Another alternative would be to perform certain checks along state transitions. For example, at clean time we can check the firmware and fail if things have been modified. However, this is undesirable in a scenario where we have strict workflows and processes we want to adhere to. In the situation where an owner lends a node to an untrustworthy lessee the owner might want to ensure the lessee does not perform any unexpected actions. This is also less extensible to other workflows such as a periodic monitoring.

Data model impact

Addition of a attestation_interface field to the node object, and this will require a database migration to create the field. The field will default to None which will map to a no-attestation interface.

State Machine Impact

No impact to the state machine is expected. All calls to the new interface’s methods will take place in existing workflows driven by the state machine. Action will be taken on a result immediately upon receiving the result.

REST API impact

The attestation_interface will be added to the node object and guarded by an API microversion.

Client (CLI) impact

“ironic” CLI

None

“openstack baremetal” CLI

The OSC plugin will be changed accordingly to assist users in changing the new attestation_interface field.

RPC API impact

This new attestation_interface field requires the RPC version to be incremented.

Driver API impact

The attestation interface methods that would be proposed would consist of a no-attestation interface defined on a new base class AttestationInterface.

These methods would consist of:

def validate_security_status(self, task):
    """Grabs the latest information about the node's security state
    from the attestation machine. Returns nothing on success, raises
    an exception if status is not what we expect or unable to reach
    verifier to obtain a status.
    """

def start_attestation(self, task):
    """Grabs the allowist, allowlist checksum, and excludelist from
    ``driver_info`` instructions. Verifies the integrity of the allowlist
    using the checksum. Attempts to send the allowlist and excludelist to
    the attestation service. Sending allowlist and excludelist allows the
    node to begin attesting itself. Returns nothing on success, raises an
    exception if checksum does not pass or is unable to reach the
    verifier to send allowlist/excludelist.
    """

def unregister_node(self, task):
    """Unregisters the node from the verifier machine. Returns
    nothing on success, raises an exception if status is not what
    we expect.
    """

These methods can be used during the node’s cleaning and deployment time. The action taken on a particular security state will be configurable. Whether or not we raise an error on attestation failure will be configurable.

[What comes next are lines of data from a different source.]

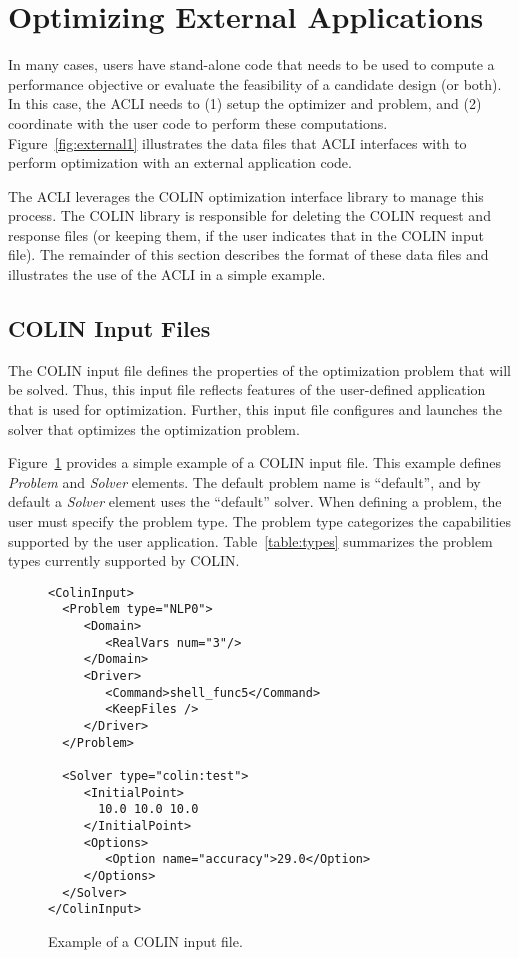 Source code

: \section{Optimizing External Applications}

In many cases, users have stand-alone code that needs to be used to compute a performance objective or evaluate the feasibility of a candidate design (or both). In this case, the ACLI needs to (1) setup the optimizer and problem, and (2) coordinate with the user code to perform these computations. Figure~\ref{fig:external1} illustrates the data files that ACLI interfaces with to perform optimization with an external application code.

The ACLI leverages the COLIN optimization interface library to manage this process.  The COLIN library is responsible for deleting the COLIN request and response files (or keeping them, if the user indicates that in the COLIN input file). The remainder of this section describes the format of these data files and illustrates the use of the ACLI in a simple example.

\subsection{COLIN Input Files}

The COLIN input file defines the properties of the optimization problem that will be solved. Thus, this input file reflects features of the user-defined application that is used for optimization. Further, this input file configures and launches the solver that optimizes the optimization problem.

Figure~\ref{fig:colin-input1} provides a simple example of a COLIN input file.  This example defines \emph{Problem} and \emph{Solver} elements.  The default problem name is ``default'', and by default a \emph{Solver} element uses the ``default'' solver.  When defining a problem, the user must specify the problem type.  The problem type categorizes the capabilities supported by the user application.  Table~\ref{table:types} summarizes the problem types currently supported by COLIN.

\begin{figure}[htb]
\begin{lstlisting}
<ColinInput>
  <Problem type="NLP0">
     <Domain>
        <RealVars num="3"/>
     </Domain>
     <Driver>
        <Command>shell_func5</Command>
        <KeepFiles />
     </Driver>
  </Problem>

  <Solver type="colin:test">
     <InitialPoint>
       10.0 10.0 10.0
     </InitialPoint>
     <Options>
        <Option name="accuracy">29.0</Option>
     </Options>
  </Solver>
</ColinInput>
\end{lstlisting}
\caption{Example of a COLIN input file.\label{fig:colin-input1}}
\end{figure}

A few additional variables will need to be saved as part of driver_info in order to manage the node. These include:

driver_info\keylime_allowlist the allowlist for a node.

driver_info\keylime_allowlist_checksum a checksum for the allowlist to ensure the allowlist has not been tampered with.

driver_info\keylime_excludelist the excludelist for a node.

driver_info\keylime_agent_uuid the uuid for a Keylime agent. Needed for querying the verifier for a security status and associating an allowlist/excludelist pair with a node in the Keylime verifier.

Workflow

With all this in mind, we have devised the following workflow for deployment/ cleaning using a Keylime implementation of the attestation interface.

Beforehand, the operator will stand up a machine with the Keylime verifier and registrar. The user will generate their own allowlist, allowlist checksum, and excludelist for the node. An admin may make these files available on the same machine as the Ironic controller and pass in the filepath to driver_info or a non admin may make these files available to grab and instead pass in a url to driver_info. This step must be done before provisioning. The operator will also pass in how to locate the Keylime registrar and verifier to driver_info.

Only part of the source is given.